A body created by the Government of Catalonia in 2013 with the aim of advising the government on the process of independence in Catalonia and on carrying out a referendum for self-determination. The Council was affiliated to the Department of the Presidency of the Government. Its members did not receive any compensation for their work. It was abolished on 27th October 2017 by the Government of Spain upon applying Article 155 of the Spanish Constitution.
It is a white book presented on September 29 of 2014 by the Generalitat de Catalunya, which analyzes the different aspects to be taken into account in the process of transition of Catalonia towards an independent state. The document includes all the reports made by the Advisory Council for the National Transition and a synthesis of these made by the secretariat of the Council.
Parties and Catalan entities cited in the cause
An electoral candidate for the elections to the Parliament of Catalonia of 2015, in which it gained 62 out of the 135 deputies. It was an electoral coalition formed by Covergència Democràtica de Catalunya (CDC) (Democratic Convergence of Catalonia), Esquerra Republicana de Catalunya (ERC) (Republican Left of Catalonia), Demòcrates de Catalunya (Democrats of Catalonia) and the Moviment d’Esquerres (Left Movement), whose aim and electoral programme was the declaration of independence for Catalonia.
A political party founded in 2016, as the successor to the Convergència Democràtica de Catalunya party (1974) that governed Catalonia in coalition with Convergència i Unió (Convergence and Union) from 1980 until 2003. It defines itself as democratic, pro-Catalan, pro-independence, pro-European and humanist. In the last elections it promoted a broad candidacy (Junts per Catalunya, Together for Catalonia), which gained 34 out of the 135 deputies in the Parliament of Catalonia.

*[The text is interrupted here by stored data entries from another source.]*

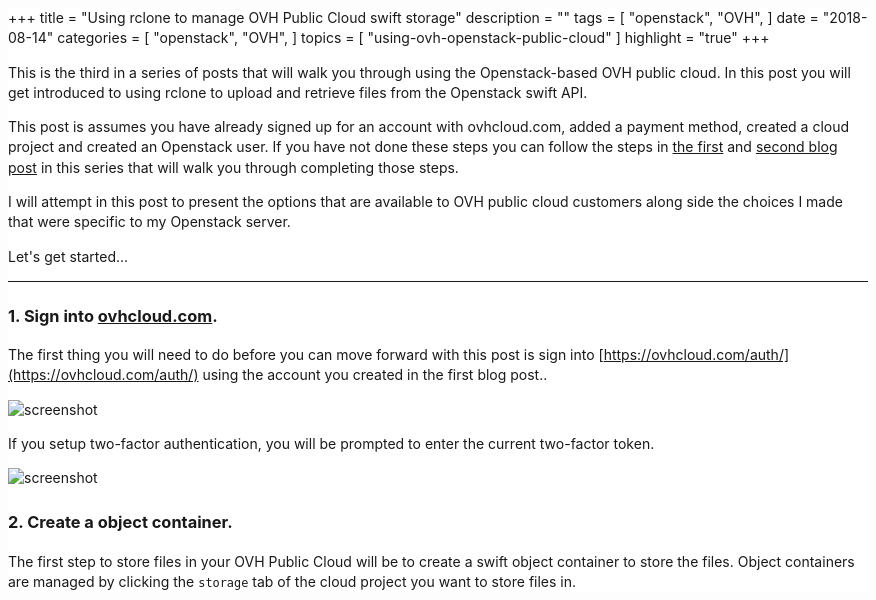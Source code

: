 +++
title = "Using rclone to manage OVH Public Cloud swift storage"
description = ""
tags = [
    "openstack",
    "OVH",
]
date = "2018-08-14"
categories = [
    "openstack",
    "OVH",
]
topics = [
    "using-ovh-openstack-public-cloud"
]
highlight = "true"
+++

This is the third in a series of posts that will walk you through using the Openstack-based OVH public cloud. In this post you will get introduced to using rclone to upload and retrieve files from the Openstack swift API. 

This post is assumes you have already signed up for an account with ovhcloud.com, added a payment method, created a cloud project and created an Openstack user. If you have not done these steps you can follow the steps in <a href="../2018-08-08-creating-an-openstack-instance-on-ovh-public-cloud">the first</a> and <a href="../2018-08-10-using-the-openstack-cli-to-create-a-server-on-ovh-public-cloud">second blog post</a> in this series that will walk you through completing those steps.

I will attempt in this post to present the options that are available to OVH public cloud customers along side the choices I made that were specific to my Openstack server.

Let's get started...

---

### 1. Sign into [ovhcloud.com](https://ovhcloud.com/auth/).

The first thing you will need to do before you can move forward with this post is sign into [https://ovhcloud.com/auth/](https://ovhcloud.com/auth/) using the account you created in the first blog post..

![screenshot](/static/08102018-01-login-username-password.png)

If you setup two-factor authentication, you will be prompted to enter the current two-factor token.

![screenshot](/static/08102018-02-login-two-factor.png)

### 2. Create a object container.

The first step to store files in your OVH Public Cloud will be to create a swift object container to store the files. Object containers are managed by clicking the `storage` tab of the cloud project you want to store files in.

A political party founded in Barcelona in 1931. It defines itself as republican, leftist and pro-independence. It played an important role in Catalan and Spanish politics during the Second Republic, in the fight against Franco and during the transition. Currently it has 32 deputies out of 135 in the Parliament of Catalonia.
A political party that works towards Catalan Countries which are independent, socialist, ecologically sustainable, territorially balanced and free from any form of patriarchal domination. Currently it has 4 deputies out of 135 in the Parliament of Catalonia.
A non-profit organisation created in 1961 to promote the Catalan language and culture. It is made up of around 130,000 members, being one of the largest cultural organisations in Europe. It emerged to fight censorship, the persecution of the Catalan culture and to fill the void left by the political and civil institutions of Catalonia banned by the dictatorship. Currently it plays a key role in the defence of human and civil rights, with a growing involvement at European and global level.
A civil society organisation created in 2012 which defines itself as popular, unitarian, plural and democratic. Its objective is to achieve independence for Catalonia through the constitution of a social and democratic rule of law. Since 2010 the organisation has promoted mass peaceful demonstrations together with Òmnium Cultural, for the right of Catalans to democratically and freely choose their political future by way of a referendum for self-determination.
An organisation that groups together local entities of elected officials (local governments, counties, deputies and others) with the aim of defending the independence of Catalonia, created in 2011. Currently it covers all the provincial deputies (Barcelona, Tarragona, Lleida and Girona), 32 out of 41 county councils and 764 Catalan municipalities (80.6% of the total) out of 948.
An nonpartisan group of local, neighbourhood and county assemblies who aim to defend, in the first instance, the Referendum of the 1st October and the subsequent Catalan republic, with a non-violent strategy. It is estimated that there are close to 380 committees.